I am struck with a dilemma concerning the following exercise in Bartle's Elements of Real Analysis.
Determine the convergence or the divergence of the sequence $(x_n)$ given by
$$ x_n = \frac{1}{ n + 1} + \frac{1}{ n + 2} + \cdots+ \frac{1}{ 2n} \; ; \;\; n \in \Bbb N $$
Genius that I am, I actually proved the sequence was not Cauchy and hence is divergent only for the hints section to tell me that $(x_n)$ is increasing and is bounded above by $ \frac{n}{n + 1} \le 1 $ and hence converges by the Monotone Convergence Theorem, which is true. This is what I did:
I proved that $x_{n + 1} - x_n = \dfrac{ 1 }{ (2n + 2)( 2n + 1) }$ for an arbitrary natural number $n$. Then obtained a lower bound for $x_m - x_n$ for $m \gt n$ in the following manner,
\begin{align} x_m - x_n& = (x_m - x_{m - 1}) + (x_{m - 1} - x_{m - 2}) + \cdots ( x_{n + 1} - x_n )\\ & = \dfrac{ 1 }{ (2(m - 1) + 2)( 2(m - 1) + 1)} + \cdots + \dfrac{ 1 }{ (2n + 2)( 2n + 1)} \\ & \gt \dfrac{ m - n }{ 2m( 2m - 1)} \gt \dfrac{ m - n }{4m} \\ \end{align}
Specifically if $m = 2n$ then $ x_m - x_n \gt \frac{1}{8} $. And I thought this proves the sequence is not Cauchy. This is because there is $\epsilon = \frac{1}{8} \gt 0 \;\; $ such that given any natural number $n$ there is $m (= 2n) \gt n $ such that $|x_{m} - x_n| = x_{m} - x_n \gt \frac{1}{8}$.

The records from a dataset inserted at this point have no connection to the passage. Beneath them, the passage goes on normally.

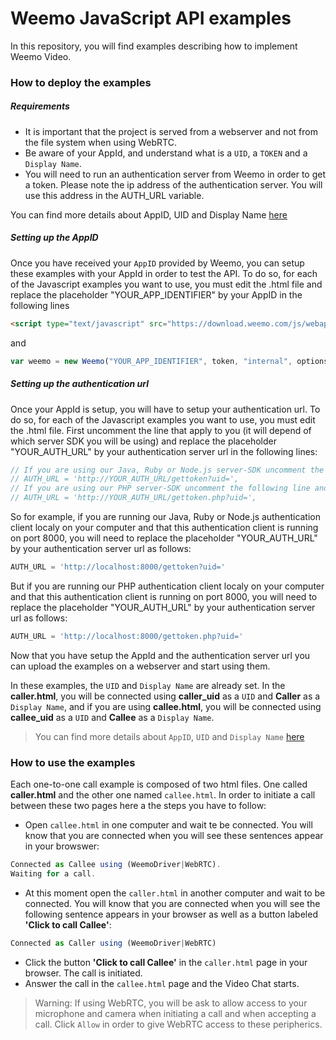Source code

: # Weemo JavaScript API examples 


In this repository, you will find examples describing how to implement Weemo Video.

### How to deploy the examples

##### Requirements

- It is important that the project is served from a webserver and not from the file system when using WebRTC.
- Be aware of your AppId, and understand what is a ```UID```, a ```TOKEN``` and a ```Display Name```.
- You will need to run an authentication server from Weemo in order to get a token. Please note the ip address of the authentication server. You will use this address in the AUTH_URL variable.

You can find more details about AppID, UID and Display Name [here](https://github.com/weemo/Weemo.js/blob/master/docs/start.md)

##### Setting up the AppID

Once you have received your ```AppID``` provided by Weemo, you can setup these examples with your AppId in order to test the API. 
To do so, for each of the Javascript examples you want to use, you must edit the .html file and
replace the placeholder "YOUR_APP_IDENTIFIER" by your AppID in the following lines

```html
<script type="text/javascript" src="https://download.weemo.com/js/webappid/YOUR_APP_IDENTIFIER"></script>
```

and 

```JavaScript
var weemo = new Weemo("YOUR_APP_IDENTIFIER", token, "internal", options);
```

##### Setting up the authentication url

Once your AppId is setup, you will have to setup your authentication url.
To do so, for each of the Javascript examples you want to use, you must edit the .html file. First uncomment the line that apply to you (it will depend of which server SDK you will be using) and replace the placeholder "YOUR_AUTH_URL" by your authentication server url in the following lines:

```JavaScript
// If you are using our Java, Ruby or Node.js server-SDK uncomment the following line and replace the placeholder YOUR_AUTH_URL wuth your authentication client url
// AUTH_URL = 'http://YOUR_AUTH_URL/gettoken?uid=',
// If you are using our PHP server-SDK uncomment the following line and replace the placeholder YOUR_AUTH_URL wuth your authentication client url
// AUTH_URL = 'http://YOUR_AUTH_URL/gettoken.php?uid=',
```

So for example, if you are running our Java, Ruby or Node.js authentication client localy on your computer and that this authentication client is running on port 8000, you will need to replace the placeholder "YOUR_AUTH_URL" by your authentication server url as follows:

```JavaScript
AUTH_URL = 'http://localhost:8000/gettoken?uid='
```

But if you are running our PHP authentication client localy on your computer and that this authentication client is running on port 8000, you will need to replace the placeholder "YOUR_AUTH_URL" by your authentication server url as follows:

```JavaScript
AUTH_URL = 'http://localhost:8000/gettoken.php?uid='
```

Now that you have setup the AppId and the authentication server url you can upload the examples on a webserver and start using them.

In these examples, the ```UID``` and ```Display Name``` are already set. 
In the **caller.html**, you will be connected using **caller_uid** as a ```UID``` and **Caller** as a ```Display Name```, and if you are using **callee.html**, you will be connected using **callee_uid** as a ```UID``` and **Callee** as a ```Display Name```.

>You can find more details about ```AppID```, ```UID``` and ```Display Name``` [here](https://github.com/weemo/Weemo.js/blob/master/docs/start.md)


### How to use the examples

Each one-to-one call example is composed of two html files. One called **caller.html** and the other one named ```callee.html```. In order to initiate a call between these two pages here a the steps you have to follow:

- Open ```callee.html``` in one computer and wait te be connected. You will know that you are connected when you will see these sentences appear in your browswer:

```JavaScript
Connected as Callee using (WeemoDriver|WebRTC).
Waiting for a call.
```

- At this moment open the ```caller.html``` in another computer and wait  to be connected. You will know that you are connected when you will see the following sentence appears in your browser as well as a button labeled **'Click to call Callee'**:

```JavaScript
Connected as Caller using (WeemoDriver|WebRTC)
```

- Click the button **'Click to call Callee'** in the ```caller.html``` page in your browser. The call is initiated.
- Answer the call in the ```callee.html``` page and the Video Chat starts.

>Warning: If using WebRTC, you will be ask to allow access to your microphone and camera when initiating a call and when accepting a call. Click ```Allow``` in order to give WebRTC access to these peripherics. 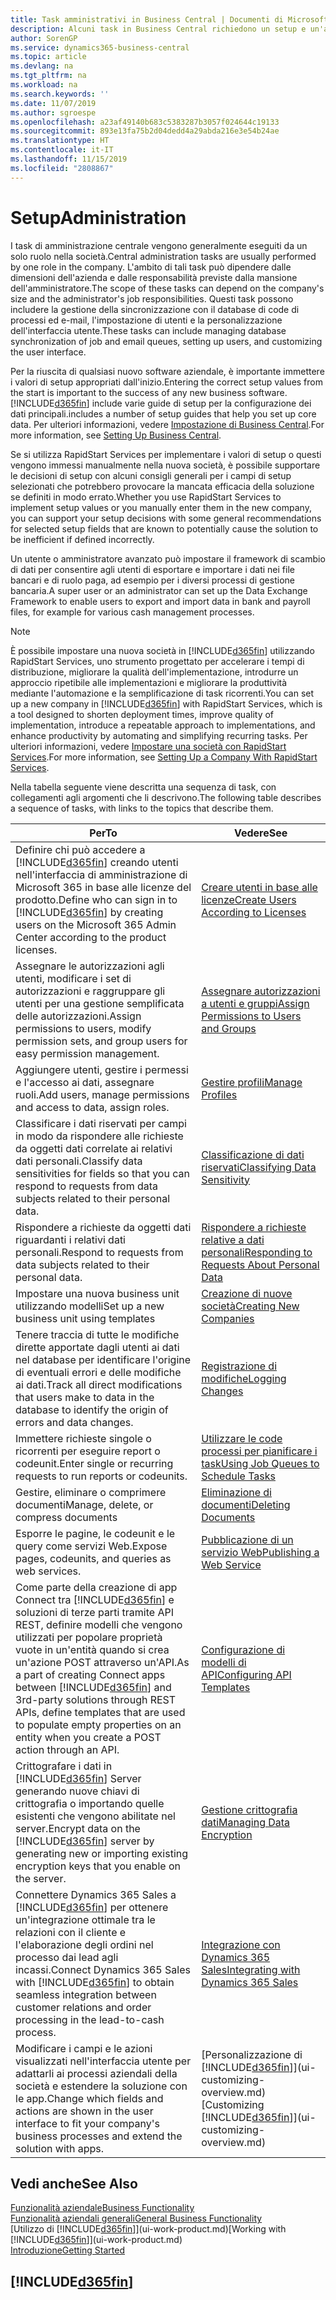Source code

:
 ```yaml
---
title: Task amministrativi in Business Central | Documenti di Microsoft
description: Alcuni task in Business Central richiedono un setup e un'amministrazione centrale. In questa sezione, viene fornita una descrizione di tali task e informazioni su come utilizzarli.
author: SorenGP
ms.service: dynamics365-business-central
ms.topic: article
ms.devlang: na
ms.tgt_pltfrm: na
ms.workload: na
ms.search.keywords: ''
ms.date: 11/07/2019
ms.author: sgroespe
ms.openlocfilehash: a23af49140b683c5383287b3057f024644c19133
ms.sourcegitcommit: 893e13fa75b2d04dedd4a29abda216e3e54b24ae
ms.translationtype: HT
ms.contentlocale: it-IT
ms.lasthandoff: 11/15/2019
ms.locfileid: "2808867"
---
```

# <a name="administration"></a><span data-ttu-id="58f63-104">Setup</span><span class="sxs-lookup"><span data-stu-id="58f63-104">Administration</span></span>
<span data-ttu-id="58f63-105">I task di amministrazione centrale vengono generalmente eseguiti da un solo ruolo nella società.</span><span class="sxs-lookup"><span data-stu-id="58f63-105">Central administration tasks are usually performed by one role in the company.</span></span> <span data-ttu-id="58f63-106">L'ambito di tali task può dipendere dalle dimensioni dell'azienda e dalle responsabilità previste dalla mansione dell'amministratore.</span><span class="sxs-lookup"><span data-stu-id="58f63-106">The scope of these tasks can depend on the company's size and the administrator's job responsibilities.</span></span> <span data-ttu-id="58f63-107">Questi task possono includere la gestione della sincronizzazione con il database di code di processi ed e-mail, l'impostazione di utenti e la personalizzazione dell'interfaccia utente.</span><span class="sxs-lookup"><span data-stu-id="58f63-107">These tasks can include managing database synchronization of job and email queues, setting up users, and customizing the user interface.</span></span>  

<span data-ttu-id="58f63-108">Per la riuscita di qualsiasi nuovo software aziendale, è importante immettere i valori di setup appropriati dall'inizio.</span><span class="sxs-lookup"><span data-stu-id="58f63-108">Entering the correct setup values from the start is important to the success of any new business software.</span></span> [!INCLUDE[d365fin](includes/d365fin_md.md)] <span data-ttu-id="58f63-109">include varie guide di setup per la configurazione dei dati principali.</span><span class="sxs-lookup"><span data-stu-id="58f63-109">includes a number of setup guides that help you set up core data.</span></span> <span data-ttu-id="58f63-110">Per ulteriori informazioni, vedere [Impostazione di Business Central](setup.md).</span><span class="sxs-lookup"><span data-stu-id="58f63-110">For more information, see [Setting Up Business Central](setup.md).</span></span>

<span data-ttu-id="58f63-111">Se si utilizza RapidStart Services per implementare i valori di setup o questi vengono immessi manualmente nella nuova società, è possibile supportare le decisioni di setup con alcuni consigli generali per i campi di setup selezionati che potrebbero provocare la mancata efficacia della soluzione se definiti in modo errato.</span><span class="sxs-lookup"><span data-stu-id="58f63-111">Whether you use RapidStart Services to implement setup values or you manually enter them in the new company, you can support your setup decisions with some general recommendations for selected setup fields that are known to potentially cause the solution to be inefficient if defined incorrectly.</span></span>  

<span data-ttu-id="58f63-112">Un utente o amministratore avanzato può impostare il framework di scambio di dati per consentire agli utenti di esportare e importare i dati nei file bancari e di ruolo paga, ad esempio per i diversi processi di gestione bancaria.</span><span class="sxs-lookup"><span data-stu-id="58f63-112">A super user or an administrator can set up the Data Exchange Framework to enable users to export and import data in bank and payroll files, for example for various cash management processes.</span></span>

> [!NOTE]
> <span data-ttu-id="58f63-113">È possibile impostare una nuova società in [!INCLUDE[d365fin](includes/d365fin_md.md)] utilizzando RapidStart Services, uno strumento progettato per accelerare i tempi di distribuzione, migliorare la qualità dell'implementazione, introdurre un approccio ripetibile alle implementazioni e migliorare la produttività mediante l'automazione e la semplificazione di task ricorrenti.</span><span class="sxs-lookup"><span data-stu-id="58f63-113">You can set up a new company in [!INCLUDE[d365fin](includes/d365fin_md.md)] with RapidStart Services, which is a tool designed to shorten deployment times, improve quality of implementation, introduce a repeatable approach to implementations, and enhance productivity by automating and simplifying recurring tasks.</span></span> <span data-ttu-id="58f63-114">Per ulteriori informazioni, vedere [Impostare una società con RapidStart Services](admin-set-up-a-company-with-rapidstart.md).</span><span class="sxs-lookup"><span data-stu-id="58f63-114">For more information, see [Setting Up a Company With RapidStart Services](admin-set-up-a-company-with-rapidstart.md).</span></span>

<span data-ttu-id="58f63-115">Nella tabella seguente viene descritta una sequenza di task, con collegamenti agli argomenti che li descrivono.</span><span class="sxs-lookup"><span data-stu-id="58f63-115">The following table describes a sequence of tasks, with links to the topics that describe them.</span></span>   

|<span data-ttu-id="58f63-116">**Per**</span><span class="sxs-lookup"><span data-stu-id="58f63-116">**To**</span></span>|<span data-ttu-id="58f63-117">**Vedere**</span><span class="sxs-lookup"><span data-stu-id="58f63-117">**See**</span></span>|  
|------------|-------------|  
|<span data-ttu-id="58f63-118">Definire chi può accedere a [!INCLUDE[d365fin](includes/d365fin_md.md)] creando utenti nell'interfaccia di amministrazione di Microsoft 365 in base alle licenze del prodotto.</span><span class="sxs-lookup"><span data-stu-id="58f63-118">Define who can sign in to [!INCLUDE[d365fin](includes/d365fin_md.md)] by creating users on the Microsoft 365 Admin Center according to the product licenses.</span></span>|[<span data-ttu-id="58f63-119">Creare utenti in base alle licenze</span><span class="sxs-lookup"><span data-stu-id="58f63-119">Create Users According to Licenses</span></span>](ui-how-users-permissions.md)| 
|<span data-ttu-id="58f63-120">Assegnare le autorizzazioni agli utenti, modificare i set di autorizzazioni e raggruppare gli utenti per una gestione semplificata delle autorizzazioni.</span><span class="sxs-lookup"><span data-stu-id="58f63-120">Assign permissions to users, modify permission sets, and group users for easy permission management.</span></span>|[<span data-ttu-id="58f63-121">Assegnare autorizzazioni a utenti e gruppi</span><span class="sxs-lookup"><span data-stu-id="58f63-121">Assign Permissions to Users and Groups</span></span>](ui-how-users-permissions.md)|
|<span data-ttu-id="58f63-122">Aggiungere utenti, gestire i permessi e l'accesso ai dati, assegnare ruoli.</span><span class="sxs-lookup"><span data-stu-id="58f63-122">Add users, manage permissions and access to data, assign roles.</span></span>|[<span data-ttu-id="58f63-123">Gestire profili</span><span class="sxs-lookup"><span data-stu-id="58f63-123">Manage Profiles</span></span>](admin-users-profiles-roles.md)|
|<span data-ttu-id="58f63-124">Classificare i dati riservati per campi in modo da rispondere alle richieste da oggetti dati correlate ai relativi dati personali.</span><span class="sxs-lookup"><span data-stu-id="58f63-124">Classify data sensitivities for fields so that you can respond to requests from data subjects related to their personal data.</span></span>|[<span data-ttu-id="58f63-125">Classificazione di dati riservati</span><span class="sxs-lookup"><span data-stu-id="58f63-125">Classifying Data Sensitivity</span></span>](admin-classifying-data-sensitivity.md)|
|<span data-ttu-id="58f63-126">Rispondere a richieste da oggetti dati riguardanti i relativi dati personali.</span><span class="sxs-lookup"><span data-stu-id="58f63-126">Respond to requests from data subjects related to their personal data.</span></span>|[<span data-ttu-id="58f63-127">Rispondere a richieste relative a dati personali</span><span class="sxs-lookup"><span data-stu-id="58f63-127">Responding to Requests About Personal Data</span></span>](admin-responding-to-requests-about-personal-data.md)|
|<span data-ttu-id="58f63-128">Impostare una nuova business unit utilizzando modelli</span><span class="sxs-lookup"><span data-stu-id="58f63-128">Set up a new business unit using templates</span></span>|[<span data-ttu-id="58f63-129">Creazione di nuove società</span><span class="sxs-lookup"><span data-stu-id="58f63-129">Creating New Companies</span></span>](about-new-company.md)|
|<span data-ttu-id="58f63-130">Tenere traccia di tutte le modifiche dirette apportate dagli utenti ai dati nel database per identificare l'origine di eventuali errori e delle modifiche ai dati.</span><span class="sxs-lookup"><span data-stu-id="58f63-130">Track all direct modifications that users make to data in the database to identify the origin of errors and data changes.</span></span>|[<span data-ttu-id="58f63-131">Registrazione di modifiche</span><span class="sxs-lookup"><span data-stu-id="58f63-131">Logging Changes</span></span>](across-log-changes.md)|  
|<span data-ttu-id="58f63-132">Immettere richieste singole o ricorrenti per eseguire report o codeunit.</span><span class="sxs-lookup"><span data-stu-id="58f63-132">Enter single or recurring requests to run reports or codeunits.</span></span>|[<span data-ttu-id="58f63-133">Utilizzare le code processi per pianificare i task</span><span class="sxs-lookup"><span data-stu-id="58f63-133">Using Job Queues to Schedule Tasks</span></span>](admin-job-queues-schedule-tasks.md)|  
|<span data-ttu-id="58f63-134">Gestire, eliminare o comprimere documenti</span><span class="sxs-lookup"><span data-stu-id="58f63-134">Manage, delete, or compress documents</span></span>|[<span data-ttu-id="58f63-135">Eliminazione di documenti</span><span class="sxs-lookup"><span data-stu-id="58f63-135">Deleting Documents</span></span>](admin-manage-documents.md)|  
|<span data-ttu-id="58f63-136">Esporre le pagine, le codeunit e le query come servizi Web.</span><span class="sxs-lookup"><span data-stu-id="58f63-136">Expose pages, codeunits, and queries as web services.</span></span>|[<span data-ttu-id="58f63-137">Pubblicazione di un servizio Web</span><span class="sxs-lookup"><span data-stu-id="58f63-137">Publishing a Web Service</span></span>](across-how-publish-web-service.md)|
|<span data-ttu-id="58f63-138">Come parte della creazione di app Connect tra [!INCLUDE[d365fin](includes/d365fin_md.md)] e soluzioni di terze parti tramite API REST, definire modelli che vengono utilizzati per popolare proprietà vuote in un'entità quando si crea un'azione POST attraverso un'API.</span><span class="sxs-lookup"><span data-stu-id="58f63-138">As a part of creating Connect apps between [!INCLUDE[d365fin](includes/d365fin_md.md)] and 3rd-party solutions through REST APIs, define templates that are used to populate empty properties on an entity when you create a POST action through an API.</span></span>|[<span data-ttu-id="58f63-139">Configurazione di modelli di API</span><span class="sxs-lookup"><span data-stu-id="58f63-139">Configuring API Templates</span></span>](admin-configuring-api-template.md)|
|<span data-ttu-id="58f63-140">Crittografare i dati in [!INCLUDE[d365fin](includes/d365fin_md.md)] Server generando nuove chiavi di crittografia o importando quelle esistenti che vengono abilitate nel server.</span><span class="sxs-lookup"><span data-stu-id="58f63-140">Encrypt data on the [!INCLUDE[d365fin](includes/d365fin_md.md)] server by generating new or importing existing encryption keys that you enable on the server.</span></span>|[<span data-ttu-id="58f63-141">Gestione crittografia dati</span><span class="sxs-lookup"><span data-stu-id="58f63-141">Managing Data Encryption</span></span>](admin-manage-data-encryption.md)|
|<span data-ttu-id="58f63-142">Connettere Dynamics 365 Sales a [!INCLUDE[d365fin](includes/d365fin_md.md)] per ottenere un'integrazione ottimale tra le relazioni con il cliente e l'elaborazione degli ordini nel processo dai lead agli incassi.</span><span class="sxs-lookup"><span data-stu-id="58f63-142">Connect Dynamics 365 Sales with [!INCLUDE[d365fin](includes/d365fin_md.md)] to obtain seamless integration between customer relations and order processing in the lead-to-cash process.</span></span>|[<span data-ttu-id="58f63-143">Integrazione con Dynamics 365 Sales</span><span class="sxs-lookup"><span data-stu-id="58f63-143">Integrating with Dynamics 365 Sales</span></span>](admin-prepare-dynamics-365-for-sales-for-integration.md)|
|<span data-ttu-id="58f63-144">Modificare i campi e le azioni visualizzati nell'interfaccia utente per adattarli ai processi aziendali della società e estendere la soluzione con le app.</span><span class="sxs-lookup"><span data-stu-id="58f63-144">Change which fields and actions are shown in the user interface to fit your company's business processes and extend the solution with apps.</span></span>|<span data-ttu-id="58f63-145">[Personalizzazione di [!INCLUDE[d365fin](includes/d365fin_md.md)]](ui-customizing-overview.md)</span><span class="sxs-lookup"><span data-stu-id="58f63-145">[Customizing [!INCLUDE[d365fin](includes/d365fin_md.md)]](ui-customizing-overview.md)</span></span>|

## <a name="see-also"></a><span data-ttu-id="58f63-146">Vedi anche</span><span class="sxs-lookup"><span data-stu-id="58f63-146">See Also</span></span>
[<span data-ttu-id="58f63-147">Funzionalità aziendale</span><span class="sxs-lookup"><span data-stu-id="58f63-147">Business Functionality</span></span>](across-business-functionality.md)  
[<span data-ttu-id="58f63-148">Funzionalità aziendali generali</span><span class="sxs-lookup"><span data-stu-id="58f63-148">General Business Functionality</span></span>](ui-across-business-areas.md)  
<span data-ttu-id="58f63-149">[Utilizzo di [!INCLUDE[d365fin](includes/d365fin_md.md)]](ui-work-product.md)</span><span class="sxs-lookup"><span data-stu-id="58f63-149">[Working with [!INCLUDE[d365fin](includes/d365fin_md.md)]](ui-work-product.md)</span></span>  
[<span data-ttu-id="58f63-150">Introduzione</span><span class="sxs-lookup"><span data-stu-id="58f63-150">Getting Started</span></span>](product-get-started.md)    

## [!INCLUDE[d365fin](includes/free_trial_md.md)]  
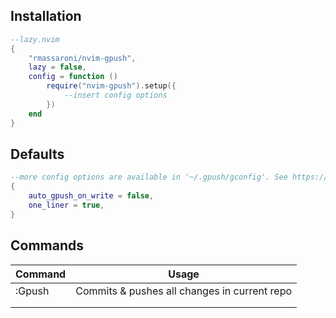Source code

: ## Installation
```Lua
--lazy.nvim
{
    "rmassaroni/nvim-gpush",
    lazy = false,
    config = function ()
        require("nvim-gpush").setup({
            --insert config options
        })
    end
}
```

## Defaults
```Lua
--more config options are available in '~/.gpush/gconfig'. See https://github.com/rmassaroni/gpush  
{
    auto_gpush_on_write = false,
    one_liner = true,
}
```

## Commands
| Command      | Usage                                        |
|--------------|----------------------------------------------|
| :Gpush       | Commits & pushes all changes in current repo |
|              |                                              |
|              |                                              |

Where am I going wrong?? Any help would be gratefully appreciated.
Your very last inequality $\frac{m-n}{2m(2m-1)}>\frac{m-n}{4m}$ is not correct. Maybe you got it by observing that $2m>2$ (which is true for $m\geq 2$) and then forgot to reverse the inequality when taking the inverse?
Actually, having proved that $x_{n+1}-x_n=\frac{1}{(2n+2)(2n+1)}$, you can deduce immediately that the series $\sum (x_{n+1}-x_n)$ is convergent, and hence that the sequence $(x_n)$ is convergent.
Of course, Sami's answer is much more interesting since it also gives the limit.